Des cadres ont vu leur autorité sapée. Yann M'Vila, Timothée Kolodziejczak, Wahbi Khazri et Ryad Boudebouz ont été écartés pour de bon ou temporairement. Une politique de la terre brûlée qui a fragilisé ceux qui avaient mené les Verts en Ligue Europa avec Jean-Louis Gasset. Sous Puel, il n'était plus question de statut et un jeune débarqué du centre de formation valait autant qu'un crack de Ligue 1. Parfois, grâce au talent de certaines pousses de l'Etrat, les Verts s'en sont sortis. Mais une fois Saliba et Fofana partis, ils se sont rendus compte que le gisement de talents n'était pas inépuisable.

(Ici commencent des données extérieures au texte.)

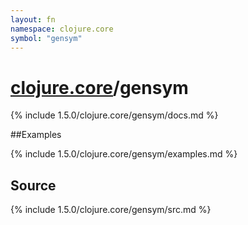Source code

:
 ```yaml
---
layout: fn
namespace: clojure.core
symbol: "gensym"
---
```


# [clojure.core](../)/gensym

{% include 1.5.0/clojure.core/gensym/docs.md %}

##Examples

{% include 1.5.0/clojure.core/gensym/examples.md %}
## Source
{% include 1.5.0/clojure.core/gensym/src.md %}

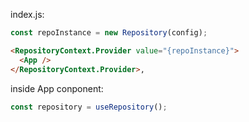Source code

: index.js:

```typescript
const repoInstance = new Repository(config);
```

```html
<RepositoryContext.Provider value="{repoInstance}">
  <App />
</RepositoryContext.Provider>,
```

inside App conponent:

```typescript
const repository = useRepository();
```
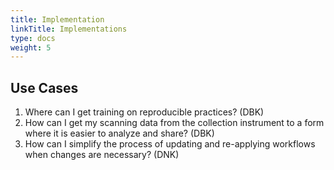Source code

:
 ```yaml
---
title: Implementation
linkTitle: Implementations
type: docs
weight: 5
---
```


## Use Cases

1. Where can I get training on reproducible practices? (DBK)
1. How can I get my scanning data from the collection instrument to a form where it is easier to analyze and share? (DBK)
1. How can I simplify  the process of updating and re-applying workflows when changes are necessary? (DNK)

Et cette saison, symbolisée par les mauvaises prestations de Lucas Gourna ou Mahdi Camara, rappelle que la jeunesse se définit aussi par son inconstance. Le pari de Puel était très risqué. Trop ?

Le symbole Aouchiche

Bien sûr la situation financière de l'ASSE a réduit sa marge de manœuvre mais les erreurs commises lors des quatre derniers mercato coûtent chères. Notamment au poste d'avant-centre. Jean-Philippe Krasso, venu d'Epinal, n'a pas su pallier les limites d'un Charles Abi trop tendre pour le haut niveau. Et l'arrivée d'Ignacio Ramirez, cantonné au banc de touche après un match complètement raté face à Bordeaux, se solde pour le moment par un échec. Il ne faut pas chercher plus loin pourquoi les Verts ont la pire attaque du championnat. Mais c'est surtout Adil Aouchiche qui incarne l'échec de l'opération Puel.
Recruté contre une prime à la signature de 4 millions d'euros et un salaire (80 000 euros mensuels) qui ne correspond ni à son statut ni à son rendement, l'ancien Parisien symbolisait le rajeunissement de l'effectif et ses ambitions. Depuis son arrivée à Saint-Etienne à l'été 2020, il ne s'est jamais vraiment imposé. Trop léger dans les duels, peu décisif, il n'est plus titulaire. Il n'a que 19 ans et il ne s'agit pas de le condamner. Mais l'ASSE et Puel n'ont plus de temps. Le projet ne correspond plus à l'urgence du moment.